__Work required__
The whole listing below must be repeated exactly.

========================================

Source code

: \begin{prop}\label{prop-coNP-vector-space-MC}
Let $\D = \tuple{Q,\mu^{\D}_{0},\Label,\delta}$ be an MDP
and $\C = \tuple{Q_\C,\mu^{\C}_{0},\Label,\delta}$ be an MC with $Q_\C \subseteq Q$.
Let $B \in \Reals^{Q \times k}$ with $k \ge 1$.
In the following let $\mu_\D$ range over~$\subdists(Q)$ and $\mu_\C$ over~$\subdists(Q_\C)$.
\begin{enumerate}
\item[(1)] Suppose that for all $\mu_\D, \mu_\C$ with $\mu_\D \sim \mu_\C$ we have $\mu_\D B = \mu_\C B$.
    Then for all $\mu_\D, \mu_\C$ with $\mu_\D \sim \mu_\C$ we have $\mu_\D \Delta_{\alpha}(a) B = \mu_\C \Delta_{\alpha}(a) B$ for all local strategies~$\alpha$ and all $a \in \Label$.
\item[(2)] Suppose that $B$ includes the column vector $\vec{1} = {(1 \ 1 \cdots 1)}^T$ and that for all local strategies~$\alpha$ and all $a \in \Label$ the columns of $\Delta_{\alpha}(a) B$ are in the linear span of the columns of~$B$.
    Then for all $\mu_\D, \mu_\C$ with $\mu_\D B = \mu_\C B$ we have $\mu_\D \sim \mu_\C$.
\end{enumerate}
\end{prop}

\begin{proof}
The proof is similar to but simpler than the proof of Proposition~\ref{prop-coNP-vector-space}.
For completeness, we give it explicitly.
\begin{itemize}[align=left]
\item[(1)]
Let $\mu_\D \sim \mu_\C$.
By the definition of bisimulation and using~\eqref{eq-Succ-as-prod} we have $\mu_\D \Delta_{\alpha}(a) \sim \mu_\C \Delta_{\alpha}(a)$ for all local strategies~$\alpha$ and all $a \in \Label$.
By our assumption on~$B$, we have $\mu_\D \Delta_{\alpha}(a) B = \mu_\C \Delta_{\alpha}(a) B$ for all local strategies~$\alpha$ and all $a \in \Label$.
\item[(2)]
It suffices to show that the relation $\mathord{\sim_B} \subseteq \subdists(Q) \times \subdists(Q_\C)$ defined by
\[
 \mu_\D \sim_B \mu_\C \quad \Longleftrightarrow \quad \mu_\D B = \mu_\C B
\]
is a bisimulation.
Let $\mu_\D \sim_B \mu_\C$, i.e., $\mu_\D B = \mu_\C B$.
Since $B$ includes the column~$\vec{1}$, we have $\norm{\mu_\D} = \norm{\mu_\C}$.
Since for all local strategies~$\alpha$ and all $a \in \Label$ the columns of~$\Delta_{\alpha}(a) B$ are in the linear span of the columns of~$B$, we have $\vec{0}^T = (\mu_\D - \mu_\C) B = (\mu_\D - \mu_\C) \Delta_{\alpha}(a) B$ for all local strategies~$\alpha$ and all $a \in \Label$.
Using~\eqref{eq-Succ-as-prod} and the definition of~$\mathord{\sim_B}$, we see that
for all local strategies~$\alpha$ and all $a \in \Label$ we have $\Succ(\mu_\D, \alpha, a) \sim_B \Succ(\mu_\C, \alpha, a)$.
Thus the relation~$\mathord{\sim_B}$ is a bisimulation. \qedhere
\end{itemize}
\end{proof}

========================================

__Solved exercise__
Source code

: \begin{prop}\label{prop-coNP-vector-space-MC}
Let $\D = \tuple{Q,\mu^{\D}_{0},\Label,\delta}$ be an MDP
and $\C = \tuple{Q_\C,\mu^{\C}_{0},\Label,\delta}$ be an MC with $Q_\C \subseteq Q$.
Let $B \in \Reals^{Q \times k}$ with $k \ge 1$.
In the following let $\mu_\D$ range over~$\subdists(Q)$ and $\mu_\C$ over~$\subdists(Q_\C)$.
\begin{enumerate}
\item[(1)] Suppose that for all $\mu_\D, \mu_\C$ with $\mu_\D \sim \mu_\C$ we have $\mu_\D B = \mu_\C B$.
    Then for all $\mu_\D, \mu_\C$ with $\mu_\D \sim \mu_\C$ we have $\mu_\D \Delta_{\alpha}(a) B = \mu_\C \Delta_{\alpha}(a) B$ for all local strategies~$\alpha$ and all $a \in \Label$.
\item[(2)] Suppose that $B$ includes the column vector $\vec{1} = {(1 \ 1 \cdots 1)}^T$ and that for all local strategies~$\alpha$ and all $a \in \Label$ the columns of $\Delta_{\alpha}(a) B$ are in the linear span of the columns of~$B$.
    Then for all $\mu_\D, \mu_\C$ with $\mu_\D B = \mu_\C B$ we have $\mu_\D \sim \mu_\C$.
\end{enumerate}
\end{prop}

\begin{proof}
The proof is similar to but simpler than the proof of Proposition~\ref{prop-coNP-vector-space}.
For completeness, we give it explicitly.
\begin{itemize}[align=left]
\item[(1)]
Let $\mu_\D \sim \mu_\C$.
By the definition of bisimulation and using~\eqref{eq-Succ-as-prod} we have $\mu_\D \Delta_{\alpha}(a) \sim \mu_\C \Delta_{\alpha}(a)$ for all local strategies~$\alpha$ and all $a \in \Label$.
By our assumption on~$B$, we have $\mu_\D \Delta_{\alpha}(a) B = \mu_\C \Delta_{\alpha}(a) B$ for all local strategies~$\alpha$ and all $a \in \Label$.
\item[(2)]
It suffices to show that the relation $\mathord{\sim_B} \subseteq \subdists(Q) \times \subdists(Q_\C)$ defined by
\[
 \mu_\D \sim_B \mu_\C \quad \Longleftrightarrow \quad \mu_\D B = \mu_\C B
\]
is a bisimulation.
Let $\mu_\D \sim_B \mu_\C$, i.e., $\mu_\D B = \mu_\C B$.
Since $B$ includes the column~$\vec{1}$, we have $\norm{\mu_\D} = \norm{\mu_\C}$.
Since for all local strategies~$\alpha$ and all $a \in \Label$ the columns of~$\Delta_{\alpha}(a) B$ are in the linear span of the columns of~$B$, we have $\vec{0}^T = (\mu_\D - \mu_\C) B = (\mu_\D - \mu_\C) \Delta_{\alpha}(a) B$ for all local strategies~$\alpha$ and all $a \in \Label$.
Using~\eqref{eq-Succ-as-prod} and the definition of~$\mathord{\sim_B}$, we see that
for all local strategies~$\alpha$ and all $a \in \Label$ we have $\Succ(\mu_\D, \alpha, a) \sim_B \Succ(\mu_\C, \alpha, a)$.
Thus the relation~$\mathord{\sim_B}$ is a bisimulation. \qedhere
\end{itemize}
\end{proof}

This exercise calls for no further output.